To read through our archive on this theme, click on the link at the end of this post.

Pastoralists are always involved in markets. Selling animals and their products is an essential part of any pastoral livelihood, and many pastoralists are involved in long-distance, globalised trade, trekking animals over long distances or selling to traders who move animals to terminal markets many thousands of kilometres away, often in different countries. The livestock trade in the Greater Horn of Africa, for example, contributes to billions of dollars of revenue, both for states and others involved in marketing, as well as sustaining livelihoods across the region.

Photo: Masresha Taye

The reality of pastoral markets challenges the assumptions that pastoralists are not interested in selling their animals; that they have a ‘cattle complex’, which means, that they hold on to animals for cultural value; and that market-based revenues are not important for ‘subsistence’ livelihoods.

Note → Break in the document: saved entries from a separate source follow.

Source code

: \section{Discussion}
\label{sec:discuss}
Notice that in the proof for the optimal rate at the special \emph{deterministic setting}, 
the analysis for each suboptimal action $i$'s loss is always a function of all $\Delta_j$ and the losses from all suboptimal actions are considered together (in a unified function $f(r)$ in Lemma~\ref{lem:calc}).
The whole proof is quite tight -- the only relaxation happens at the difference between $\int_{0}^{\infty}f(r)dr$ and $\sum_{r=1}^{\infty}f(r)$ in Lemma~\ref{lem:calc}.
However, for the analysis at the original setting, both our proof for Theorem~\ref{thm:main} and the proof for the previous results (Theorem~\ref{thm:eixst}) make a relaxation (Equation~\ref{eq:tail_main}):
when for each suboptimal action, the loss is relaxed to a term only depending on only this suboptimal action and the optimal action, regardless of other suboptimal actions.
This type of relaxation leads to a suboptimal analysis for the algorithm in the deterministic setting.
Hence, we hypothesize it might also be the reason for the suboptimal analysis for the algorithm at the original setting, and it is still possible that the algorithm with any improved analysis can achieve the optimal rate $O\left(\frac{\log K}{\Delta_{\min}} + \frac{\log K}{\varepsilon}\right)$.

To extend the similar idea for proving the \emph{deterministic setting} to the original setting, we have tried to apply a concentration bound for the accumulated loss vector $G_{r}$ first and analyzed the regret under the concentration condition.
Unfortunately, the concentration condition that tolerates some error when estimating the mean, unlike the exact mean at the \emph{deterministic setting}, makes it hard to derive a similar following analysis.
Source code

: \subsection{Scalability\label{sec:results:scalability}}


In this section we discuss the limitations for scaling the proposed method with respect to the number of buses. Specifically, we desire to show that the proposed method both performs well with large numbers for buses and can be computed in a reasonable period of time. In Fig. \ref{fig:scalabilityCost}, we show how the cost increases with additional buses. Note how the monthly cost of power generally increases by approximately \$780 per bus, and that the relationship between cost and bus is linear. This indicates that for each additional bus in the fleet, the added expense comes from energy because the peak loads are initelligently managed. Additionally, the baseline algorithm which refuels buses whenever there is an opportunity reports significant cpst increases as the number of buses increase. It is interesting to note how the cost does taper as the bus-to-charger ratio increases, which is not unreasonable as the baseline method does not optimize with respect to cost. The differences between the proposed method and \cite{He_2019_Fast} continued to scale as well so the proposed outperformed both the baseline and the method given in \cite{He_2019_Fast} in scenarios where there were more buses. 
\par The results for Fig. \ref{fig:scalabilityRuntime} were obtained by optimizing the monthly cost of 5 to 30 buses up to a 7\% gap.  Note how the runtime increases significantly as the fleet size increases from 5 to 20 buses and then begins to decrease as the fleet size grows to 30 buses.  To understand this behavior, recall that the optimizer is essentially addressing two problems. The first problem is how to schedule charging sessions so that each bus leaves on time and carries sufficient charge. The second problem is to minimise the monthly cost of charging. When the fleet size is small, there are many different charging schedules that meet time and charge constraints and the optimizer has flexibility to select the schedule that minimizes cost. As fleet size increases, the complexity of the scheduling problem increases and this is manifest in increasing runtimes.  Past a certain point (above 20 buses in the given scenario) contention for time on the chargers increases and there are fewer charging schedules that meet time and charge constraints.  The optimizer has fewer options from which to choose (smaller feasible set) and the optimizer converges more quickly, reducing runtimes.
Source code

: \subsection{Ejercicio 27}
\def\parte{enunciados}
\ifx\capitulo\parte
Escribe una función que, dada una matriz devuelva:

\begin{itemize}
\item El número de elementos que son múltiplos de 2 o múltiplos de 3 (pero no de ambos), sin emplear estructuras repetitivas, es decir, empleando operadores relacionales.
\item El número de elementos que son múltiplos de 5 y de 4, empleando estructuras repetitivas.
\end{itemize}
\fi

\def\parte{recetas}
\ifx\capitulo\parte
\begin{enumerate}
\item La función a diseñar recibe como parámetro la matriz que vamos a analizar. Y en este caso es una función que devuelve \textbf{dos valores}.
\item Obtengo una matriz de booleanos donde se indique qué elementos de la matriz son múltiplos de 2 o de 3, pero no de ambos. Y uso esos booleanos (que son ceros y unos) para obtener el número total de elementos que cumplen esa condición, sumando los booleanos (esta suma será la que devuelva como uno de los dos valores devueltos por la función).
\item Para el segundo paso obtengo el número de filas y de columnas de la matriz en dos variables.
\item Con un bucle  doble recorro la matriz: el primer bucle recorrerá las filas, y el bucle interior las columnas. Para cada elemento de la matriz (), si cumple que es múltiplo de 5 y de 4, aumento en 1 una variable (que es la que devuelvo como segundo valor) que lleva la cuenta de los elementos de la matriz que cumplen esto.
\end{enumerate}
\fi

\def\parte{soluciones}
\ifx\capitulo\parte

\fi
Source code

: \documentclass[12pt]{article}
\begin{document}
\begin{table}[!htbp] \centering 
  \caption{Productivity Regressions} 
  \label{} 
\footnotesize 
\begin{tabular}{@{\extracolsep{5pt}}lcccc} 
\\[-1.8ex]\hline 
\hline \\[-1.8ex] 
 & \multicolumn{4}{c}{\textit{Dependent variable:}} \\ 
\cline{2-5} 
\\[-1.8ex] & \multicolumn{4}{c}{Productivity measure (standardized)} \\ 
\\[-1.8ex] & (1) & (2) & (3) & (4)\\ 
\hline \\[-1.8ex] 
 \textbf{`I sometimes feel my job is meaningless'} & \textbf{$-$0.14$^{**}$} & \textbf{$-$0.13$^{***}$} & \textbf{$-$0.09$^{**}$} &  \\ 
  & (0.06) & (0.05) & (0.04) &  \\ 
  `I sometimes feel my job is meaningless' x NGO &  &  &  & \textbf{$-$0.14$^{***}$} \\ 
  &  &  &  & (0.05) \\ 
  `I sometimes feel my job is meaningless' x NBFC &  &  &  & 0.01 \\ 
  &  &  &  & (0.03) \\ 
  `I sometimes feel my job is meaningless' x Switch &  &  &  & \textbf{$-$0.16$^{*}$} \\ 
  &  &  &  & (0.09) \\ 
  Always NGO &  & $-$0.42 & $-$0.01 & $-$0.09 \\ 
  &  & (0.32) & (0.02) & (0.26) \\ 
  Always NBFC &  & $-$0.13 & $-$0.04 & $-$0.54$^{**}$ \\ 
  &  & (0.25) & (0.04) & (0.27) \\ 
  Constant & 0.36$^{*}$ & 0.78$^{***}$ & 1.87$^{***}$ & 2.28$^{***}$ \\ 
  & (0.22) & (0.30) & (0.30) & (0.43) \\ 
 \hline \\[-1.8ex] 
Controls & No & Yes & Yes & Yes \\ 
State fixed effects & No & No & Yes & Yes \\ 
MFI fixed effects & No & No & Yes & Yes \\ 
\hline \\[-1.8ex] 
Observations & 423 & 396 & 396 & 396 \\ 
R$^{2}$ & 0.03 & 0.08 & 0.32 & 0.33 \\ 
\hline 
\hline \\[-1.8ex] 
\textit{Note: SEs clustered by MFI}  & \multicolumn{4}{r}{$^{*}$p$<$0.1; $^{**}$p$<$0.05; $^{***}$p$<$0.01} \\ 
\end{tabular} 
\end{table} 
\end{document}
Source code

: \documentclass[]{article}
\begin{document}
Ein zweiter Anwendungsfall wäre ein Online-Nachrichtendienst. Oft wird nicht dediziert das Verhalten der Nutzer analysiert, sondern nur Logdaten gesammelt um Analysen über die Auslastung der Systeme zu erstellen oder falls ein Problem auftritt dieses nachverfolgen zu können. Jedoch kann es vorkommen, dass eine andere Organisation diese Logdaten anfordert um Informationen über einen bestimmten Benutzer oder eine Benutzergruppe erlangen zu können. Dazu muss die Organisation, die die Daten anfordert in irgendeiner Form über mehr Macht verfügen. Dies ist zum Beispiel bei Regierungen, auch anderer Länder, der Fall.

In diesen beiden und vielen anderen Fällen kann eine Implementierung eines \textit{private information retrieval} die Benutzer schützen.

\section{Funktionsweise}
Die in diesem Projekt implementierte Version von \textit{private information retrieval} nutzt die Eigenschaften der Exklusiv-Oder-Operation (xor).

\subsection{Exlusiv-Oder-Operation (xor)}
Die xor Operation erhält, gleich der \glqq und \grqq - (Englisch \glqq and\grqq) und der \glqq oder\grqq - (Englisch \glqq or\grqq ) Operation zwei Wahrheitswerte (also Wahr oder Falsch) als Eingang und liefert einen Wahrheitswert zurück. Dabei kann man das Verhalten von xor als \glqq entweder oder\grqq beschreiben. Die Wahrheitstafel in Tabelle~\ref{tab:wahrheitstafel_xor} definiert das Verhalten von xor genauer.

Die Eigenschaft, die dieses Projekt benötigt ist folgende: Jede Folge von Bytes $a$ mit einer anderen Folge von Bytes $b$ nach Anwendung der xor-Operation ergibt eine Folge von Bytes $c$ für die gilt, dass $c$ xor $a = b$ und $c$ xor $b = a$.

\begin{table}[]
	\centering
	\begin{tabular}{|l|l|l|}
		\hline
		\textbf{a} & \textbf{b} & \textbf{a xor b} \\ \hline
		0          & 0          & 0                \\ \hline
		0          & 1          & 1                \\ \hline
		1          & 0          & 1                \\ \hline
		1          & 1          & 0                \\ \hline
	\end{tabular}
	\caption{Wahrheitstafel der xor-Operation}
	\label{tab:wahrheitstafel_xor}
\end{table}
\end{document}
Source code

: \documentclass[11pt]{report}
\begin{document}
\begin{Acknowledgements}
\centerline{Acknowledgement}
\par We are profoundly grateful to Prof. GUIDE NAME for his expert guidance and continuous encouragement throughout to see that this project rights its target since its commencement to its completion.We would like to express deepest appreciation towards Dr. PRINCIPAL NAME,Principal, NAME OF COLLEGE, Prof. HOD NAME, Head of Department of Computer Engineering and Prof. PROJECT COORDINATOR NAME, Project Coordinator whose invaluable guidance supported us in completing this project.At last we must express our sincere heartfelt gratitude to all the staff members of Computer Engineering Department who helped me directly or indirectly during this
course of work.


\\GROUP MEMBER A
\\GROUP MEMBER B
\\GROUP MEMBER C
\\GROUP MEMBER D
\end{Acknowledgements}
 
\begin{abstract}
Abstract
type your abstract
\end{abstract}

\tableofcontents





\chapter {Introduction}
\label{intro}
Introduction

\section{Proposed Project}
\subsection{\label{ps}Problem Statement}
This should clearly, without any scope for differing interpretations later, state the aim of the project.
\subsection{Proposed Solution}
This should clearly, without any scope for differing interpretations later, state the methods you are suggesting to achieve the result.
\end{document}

The standard response often takes on these biases and urges the ‘modernisation’ of marketing to ensure that pastoral marketing is more efficient and profitable. New markets with fancy facilities are constructed and these are supposed to boost incomes and reduce poverty in pastoral areas.

Sadly, the underlying narrative that justifies such a response is deeply flawed with the result that most such interventions result in a growing graveyard of failed marketing efforts. Meanwhile, pastoral marketing continues across pastoral regions, often in very vibrant ways involving massive transactions overall. This mismatch was studied during the PASTRES research as we tried to understand the ‘real markets’ of pastoral areas. By this we mean the markets that are embedded in social relations, cultural values, and networks across pastoral areas, rather than the technocratic impositions from outside.

Real Markets in Sardinia

Giulia Simula’s research in Sardinia, Italy explored the diversity of markets that pastoralists use across different sites, from remote mountain villages to the more connected plain areas. She found that most pastoralists combined different markets, selling some of their sheep milk to cooperatives and local processing factories, which sell to international markets, mostly industrial Pecorino Romano cheese for export to the US and elsewhere in Europe.

Meanwhile, others opted for investment in new mini-dairies for the production of premium cheese products for sale across networks of tourist shops, restaurants, and further afield. Nearly all pastoralists retained some of their milk production for the local production and sale of cheese (for more on this, see Giulia’s doctoral thesis).

Photo: Ian Scoones

Such marketing strategies are allied to different pastoralist livelihoods – some are highly specialised and increasingly commercialised where investment in equipment and skilled labour is essential, while others see their milk and cheese production as part of a much more diversified set of livelihoods, with pastoralism being sustained through a range of activities, both on and off their farms.

All these strategies are ways of responding to highly variable milk prices, both in global and local markets. This variability has to be hedged against, either by increasing efficiency and reducing cost or by diversifying so as not to be so reliant on a single product.

Across all these intersecting milk and cheese value chains, market relations are embedded in social and cultural relations. People often sell to people they know through contracts based on trust and mutual understanding. The market chain is managed not just in terms of profit and loss, but in terms of relationships and wider politics, with pastoralists protesting when prices crash. Understanding the social, cultural, political, and relational dimensions of ‘real markets’ is therefore essential.

Photo: Masresha Taye

Transforming market relations

These insights from Sardinia are relevant in all PASTRES sites. For example, as the country lead for Kenya, Hussein Mahmoud has shown it is not the large, organised markets that are the most important, but often the smaller, bush markets where animals can be exchanged with traders and other intermediaries based on kin, clan, and ethnic affiliations.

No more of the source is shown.